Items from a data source

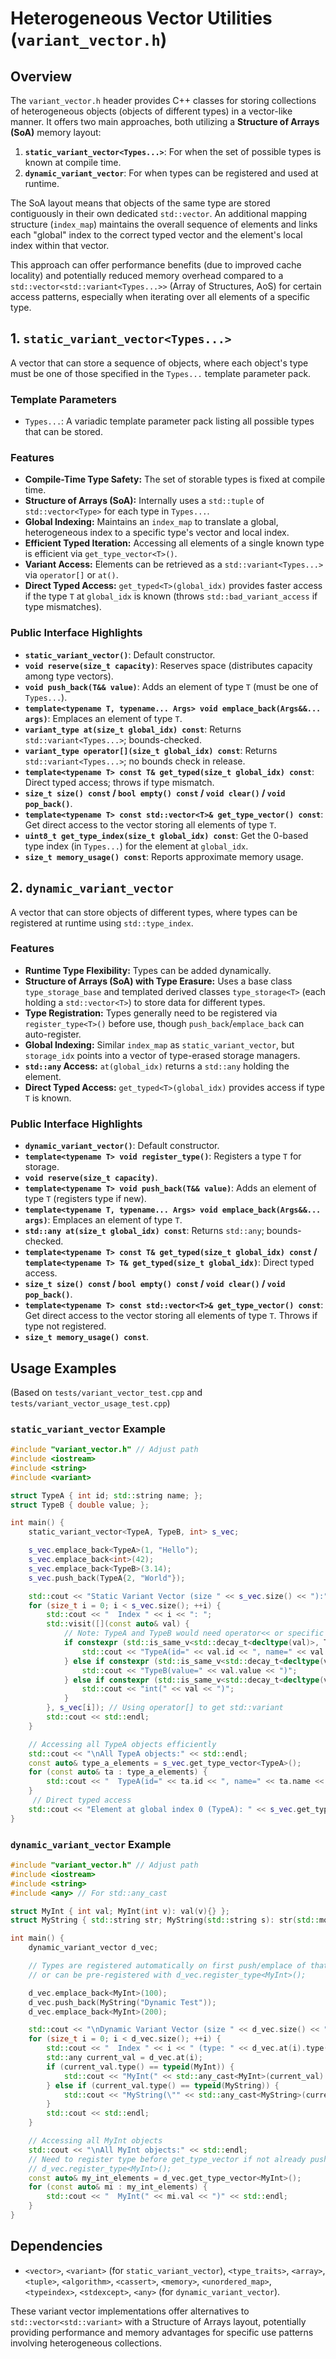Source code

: # Heterogeneous Vector Utilities (`variant_vector.h`)

## Overview

The `variant_vector.h` header provides C++ classes for storing collections of heterogeneous objects (objects of different types) in a vector-like manner. It offers two main approaches, both utilizing a **Structure of Arrays (SoA)** memory layout:

1.  **`static_variant_vector<Types...>`**: For when the set of possible types is known at compile time.
2.  **`dynamic_variant_vector`**: For when types can be registered and used at runtime.

The SoA layout means that objects of the same type are stored contiguously in their own dedicated `std::vector`. An additional mapping structure (`index_map`) maintains the overall sequence of elements and links each "global" index to the correct typed vector and the element's local index within that vector.

This approach can offer performance benefits (due to improved cache locality) and potentially reduced memory overhead compared to a `std::vector<std::variant<Types...>>` (Array of Structures, AoS) for certain access patterns, especially when iterating over all elements of a specific type.

## 1. `static_variant_vector<Types...>`

A vector that can store a sequence of objects, where each object's type must be one of those specified in the `Types...` template parameter pack.

### Template Parameters
-   `Types...`: A variadic template parameter pack listing all possible types that can be stored.

### Features
-   **Compile-Time Type Safety:** The set of storable types is fixed at compile time.
-   **Structure of Arrays (SoA):** Internally uses a `std::tuple` of `std::vector<Type>` for each type in `Types...`.
-   **Global Indexing:** Maintains an `index_map` to translate a global, heterogeneous index to a specific type's vector and local index.
-   **Efficient Typed Iteration:** Accessing all elements of a single known type is efficient via `get_type_vector<T>()`.
-   **Variant Access:** Elements can be retrieved as a `std::variant<Types...>` via `operator[]` or `at()`.
-   **Direct Typed Access:** `get_typed<T>(global_idx)` provides faster access if the type `T` at `global_idx` is known (throws `std::bad_variant_access` if type mismatches).

### Public Interface Highlights
-   **`static_variant_vector()`**: Default constructor.
-   **`void reserve(size_t capacity)`**: Reserves space (distributes capacity among type vectors).
-   **`void push_back(T&& value)`**: Adds an element of type `T` (must be one of `Types...`).
-   **`template<typename T, typename... Args> void emplace_back(Args&&... args)`**: Emplaces an element of type `T`.
-   **`variant_type at(size_t global_idx) const`**: Returns `std::variant<Types...>`; bounds-checked.
-   **`variant_type operator[](size_t global_idx) const`**: Returns `std::variant<Types...>`; no bounds check in release.
-   **`template<typename T> const T& get_typed(size_t global_idx) const`**: Direct typed access; throws if type mismatch.
-   **`size_t size() const` / `bool empty() const` / `void clear()` / `void pop_back()`**.
-   **`template<typename T> const std::vector<T>& get_type_vector() const`**: Get direct access to the vector storing all elements of type `T`.
-   **`uint8_t get_type_index(size_t global_idx) const`**: Get the 0-based type index (in `Types...`) for the element at `global_idx`.
-   **`size_t memory_usage() const`**: Reports approximate memory usage.

## 2. `dynamic_variant_vector`

A vector that can store objects of different types, where types can be registered at runtime using `std::type_index`.

### Features
-   **Runtime Type Flexibility:** Types can be added dynamically.
-   **Structure of Arrays (SoA) with Type Erasure:** Uses a base class `type_storage_base` and templated derived classes `type_storage<T>` (each holding a `std::vector<T>`) to store data for different types.
-   **Type Registration:** Types generally need to be registered via `register_type<T>()` before use, though `push_back`/`emplace_back` can auto-register.
-   **Global Indexing:** Similar `index_map` as `static_variant_vector`, but `storage_idx` points into a vector of type-erased storage managers.
-   **`std::any` Access:** `at(global_idx)` returns a `std::any` holding the element.
-   **Direct Typed Access:** `get_typed<T>(global_idx)` provides access if type `T` is known.

### Public Interface Highlights
-   **`dynamic_variant_vector()`**: Default constructor.
-   **`template<typename T> void register_type()`**: Registers a type `T` for storage.
-   **`void reserve(size_t capacity)`**.
-   **`template<typename T> void push_back(T&& value)`**: Adds an element of type `T` (registers type if new).
-   **`template<typename T, typename... Args> void emplace_back(Args&&... args)`**: Emplaces an element of type `T`.
-   **`std::any at(size_t global_idx) const`**: Returns `std::any`; bounds-checked.
-   **`template<typename T> const T& get_typed(size_t global_idx) const` / `template<typename T> T& get_typed(size_t global_idx)`**: Direct typed access.
-   **`size_t size() const` / `bool empty() const` / `void clear()` / `void pop_back()`**.
-   **`template<typename T> const std::vector<T>& get_type_vector() const`**: Get direct access to the vector storing all elements of type `T`. Throws if type not registered.
-   **`size_t memory_usage() const`**.

## Usage Examples

(Based on `tests/variant_vector_test.cpp` and `tests/variant_vector_usage_test.cpp`)

### `static_variant_vector` Example

```cpp
#include "variant_vector.h" // Adjust path
#include <iostream>
#include <string>
#include <variant>

struct TypeA { int id; std::string name; };
struct TypeB { double value; };

int main() {
    static_variant_vector<TypeA, TypeB, int> s_vec;

    s_vec.emplace_back<TypeA>(1, "Hello");
    s_vec.emplace_back<int>(42);
    s_vec.emplace_back<TypeB>(3.14);
    s_vec.push_back(TypeA{2, "World"});

    std::cout << "Static Variant Vector (size " << s_vec.size() << "):" << std::endl;
    for (size_t i = 0; i < s_vec.size(); ++i) {
        std::cout << "  Index " << i << ": ";
        std::visit([](const auto& val) {
            // Note: TypeA and TypeB would need operator<< or specific handling here
            if constexpr (std::is_same_v<std::decay_t<decltype(val)>, TypeA>) {
                std::cout << "TypeA(id=" << val.id << ", name=" << val.name << ")";
            } else if constexpr (std::is_same_v<std::decay_t<decltype(val)>, TypeB>) {
                std::cout << "TypeB(value=" << val.value << ")";
            } else if constexpr (std::is_same_v<std::decay_t<decltype(val)>, int>) {
                std::cout << "int(" << val << ")";
            }
        }, s_vec[i]); // Using operator[] to get std::variant
        std::cout << std::endl;
    }

    // Accessing all TypeA objects efficiently
    std::cout << "\nAll TypeA objects:" << std::endl;
    const auto& type_a_elements = s_vec.get_type_vector<TypeA>();
    for (const auto& ta : type_a_elements) {
        std::cout << "  TypeA(id=" << ta.id << ", name=" << ta.name << ")" << std::endl;
    }
     // Direct typed access
    std::cout << "Element at global index 0 (TypeA): " << s_vec.get_typed<TypeA>(0).name << std::endl;
}
```

### `dynamic_variant_vector` Example

```cpp
#include "variant_vector.h" // Adjust path
#include <iostream>
#include <string>
#include <any> // For std::any_cast

struct MyInt { int val; MyInt(int v): val(v){} };
struct MyString { std::string str; MyString(std::string s): str(std::move(s)){} };

int main() {
    dynamic_variant_vector d_vec;

    // Types are registered automatically on first push/emplace of that type,
    // or can be pre-registered with d_vec.register_type<MyInt>();

    d_vec.emplace_back<MyInt>(100);
    d_vec.push_back(MyString("Dynamic Test"));
    d_vec.emplace_back<MyInt>(200);

    std::cout << "\nDynamic Variant Vector (size " << d_vec.size() << "):" << std::endl;
    for (size_t i = 0; i < d_vec.size(); ++i) {
        std::cout << "  Index " << i << " (type: " << d_vec.at(i).type().name() << "): ";
        std::any current_val = d_vec.at(i);
        if (current_val.type() == typeid(MyInt)) {
            std::cout << "MyInt(" << std::any_cast<MyInt>(current_val).val << ")";
        } else if (current_val.type() == typeid(MyString)) {
            std::cout << "MyString(\"" << std::any_cast<MyString>(current_val).str << "\")";
        }
        std::cout << std::endl;
    }

    // Accessing all MyInt objects
    std::cout << "\nAll MyInt objects:" << std::endl;
    // Need to register type before get_type_vector if not already pushed
    // d_vec.register_type<MyInt>();
    const auto& my_int_elements = d_vec.get_type_vector<MyInt>();
    for (const auto& mi : my_int_elements) {
        std::cout << "  MyInt(" << mi.val << ")" << std::endl;
    }
}
```

## Dependencies
- `<vector>`, `<variant>` (for `static_variant_vector`), `<type_traits>`, `<array>`, `<tuple>`, `<algorithm>`, `<cassert>`, `<memory>`, `<unordered_map>`, `<typeindex>`, `<stdexcept>`, `<any>` (for `dynamic_variant_vector`).

These variant vector implementations offer alternatives to `std::vector<std::variant>` with a Structure of Arrays layout, potentially providing performance and memory advantages for specific use patterns involving heterogeneous collections.
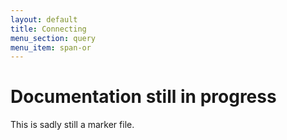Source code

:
 ```yaml
---
layout: default
title: Connecting
menu_section: query
menu_item: span-or
---
```



# Documentation still in progress

This is sadly still a marker file.


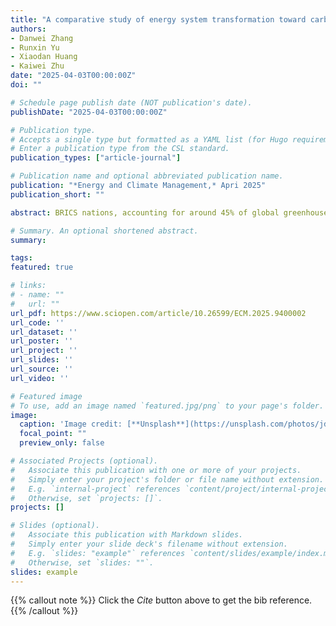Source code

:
 ```yaml
---
title: "A comparative study of energy system transformation toward carbon neutrality in BRICS nations"
authors:
- Danwei Zhang
- Runxin Yu
- Xiaodan Huang
- Kaiwei Zhu
date: "2025-04-03T00:00:00Z"
doi: ""

# Schedule page publish date (NOT publication's date).
publishDate: "2025-04-03T00:00:00Z"

# Publication type.
# Accepts a single type but formatted as a YAML list (for Hugo requirements).
# Enter a publication type from the CSL standard.
publication_types: ["article-journal"]

# Publication name and optional abbreviated publication name.
publication: "*Energy and Climate Management,* Apri 2025"
publication_short: ""

abstract: BRICS nations, accounting for around 45% of global greenhouse gas emissions, have committed to reach carbon neutrality -- Brazil and South Africa by 2050, China and Russia by 2060, and India by 2070. In this study, we use a computable general equilibrium model of the world economy to simulate energy system transformation pathways toward net zero, and compare their technological and economic implications. The results show that achieving carbon neutrality necessitates a significant increase in electrification and non-fossil fuel use, with 65% to 82% of energy to be supplied from renewables and 55% to 80% in form of electricity. The study also underscores the essential role of carbon capture and removal technologies, which are expected to contribute 27% to 64% of emission reductions after 2030 across BRICS. The mitigation costs vary by country, ranging from 250 to 390 USD per tonne of CO2 by the carbon neutrality year. Annual investments in the energy sector are projected to be equivalent to 0.8%–3.5% of GDP.

# Summary. An optional shortened abstract.
summary:

tags:
featured: true

# links:
# - name: ""
#   url: ""
url_pdf: https://www.sciopen.com/article/10.26599/ECM.2025.9400002
url_code: ''
url_dataset: ''
url_poster: ''
url_project: ''
url_slides: ''
url_source: ''
url_video: ''

# Featured image
# To use, add an image named `featured.jpg/png` to your page's folder. 
image:
  caption: 'Image credit: [**Unsplash**](https://unsplash.com/photos/jdD8gXaTZsc)'
  focal_point: ""
  preview_only: false

# Associated Projects (optional).
#   Associate this publication with one or more of your projects.
#   Simply enter your project's folder or file name without extension.
#   E.g. `internal-project` references `content/project/internal-project/index.md`.
#   Otherwise, set `projects: []`.
projects: []

# Slides (optional).
#   Associate this publication with Markdown slides.
#   Simply enter your slide deck's filename without extension.
#   E.g. `slides: "example"` references `content/slides/example/index.md`.
#   Otherwise, set `slides: ""`.
slides: example
---
```


{{% callout note %}}
Click the *Cite* button above to get the bib reference.
{{% /callout %}}

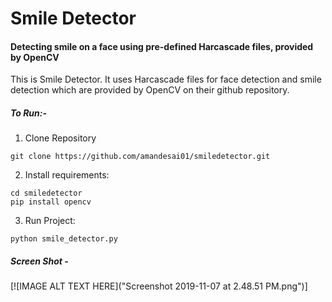 # Smile Detector
#### Detecting smile on a face using pre-defined Harcascade files, provided by OpenCV

This is Smile Detector. It uses Harcascade files for face detection and smile detection which are
provided by OpenCV on their github repository.

##### To Run:-

1. Clone Repository
```
git clone https://github.com/amandesai01/smiledetector.git
```

2. Install requirements:
```
cd smiledetector
pip install opencv
```

3. Run Project:
```
python smile_detector.py
```

##### Screen Shot -

[![IMAGE ALT TEXT HERE]("Screenshot 2019-11-07 at 2.48.51 PM.png")]
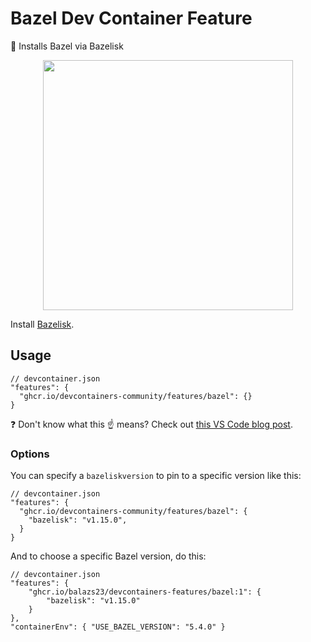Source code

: # Bazel Dev Container Feature

💚 Installs Bazel via Bazelisk

<p align=center>
  <img width=400 src="https://github.com/devcontainers-community/features-bazel/assets/61068799/48f7037a-f389-463c-b9b5-954f169f8aaf">
</p>

Install [Bazelisk](https://github.com/bazelbuild/bazelisk).

## Usage

```jsonc
// devcontainer.json
"features": {
  "ghcr.io/devcontainers-community/features/bazel": {}
}
```

❓ Don't know what this ☝ means? Check out [this VS Code blog post].

### Options

You can specify a `bazeliskversion` to pin to a specific version like this:

```jsonc
// devcontainer.json
"features": {
  "ghcr.io/devcontainers-community/features/bazel": {
    "bazelisk": "v1.15.0",
  }
}
```

And to choose a specific Bazel version, do this:

```jsonc
// devcontainer.json
"features": {
    "ghcr.io/balazs23/devcontainers-features/bazel:1": {
        "bazelisk": "v1.15.0"
    }
},
"containerEnv": { "USE_BAZEL_VERSION": "5.4.0" }
```

<!-- prettier-ignore -->
[this vs code blog post]: https://code.visualstudio.com/blogs/2022/09/15/dev-container-features
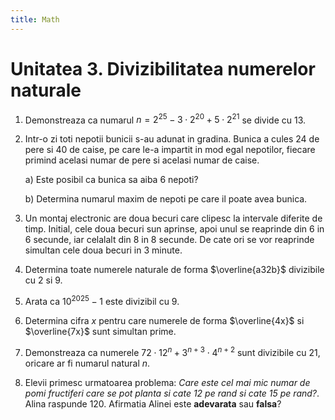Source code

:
 ```yaml
---
title: Math
---
```



# Unitatea 3. Divizibilitatea numerelor naturale

1. Demonstreaza ca numarul $n=2^{25}-3\cdot2^{20}+5\cdot2^{21}$ se divide cu $13$.

2. Intr-o zi toti nepotii bunicii s-au adunat in gradina. Bunica a cules $24$ de pere si $40$ de caise, pe care le-a impartit in mod egal nepotilor, fiecare primind acelasi numar de pere si acelasi numar de caise.
   
   a) Este posibil ca bunica sa aiba $6$ nepoti?

   b) Determina numarul maxim de nepoti pe care il poate avea bunica.

3. Un montaj electronic are doua becuri care clipesc la intervale diferite de timp. Initial, cele doua becuri sun aprinse, apoi unul se reaprinde din $6$ in $6$ secunde, iar celalalt din $8$ in $8$ secunde. De cate ori se vor reaprinde simultan cele doua becuri in $3$ minute.

4. Determina toate numerele naturale de forma $\overline{a32b}$ divizibile cu $2$ si $9$.

5. Arata ca $10^{2025} - 1$ este divizibil cu $9$.

6. Determina cifra $x$ pentru care numerele de forma $\overline{4x}$ si $\overline{7x}$ sunt simultan prime.

7. Demonstreaza ca numerele $72\cdot12^{n}+3^{n+3}\cdot4^{n+2}$ sunt divizibile cu $21$, oricare ar fi numarul natural $n$.

8. Elevii primesc urmatoarea problema: _Care este cel mai mic numar de pomi fructiferi care se pot planta si cate 12 pe rand si cate 15 pe rand?_. Alina raspunde $120$. Afirmatia Alinei este **adevarata** sau **falsa**?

TASK INSTRUCTIONS ->
The exercise is to copy out every line above that has the word "github" in it.

RESPONSE ->
provided by OpenCV on their github repository.
git clone https://github.com/amandesai01/smiledetector.git
  <img width=400 src="https://github.com/devcontainers-community/features-bazel/assets/61068799/48f7037a-f389-463c-b9b5-954f169f8aaf">
Install [Bazelisk](https://github.com/bazelbuild/bazelisk).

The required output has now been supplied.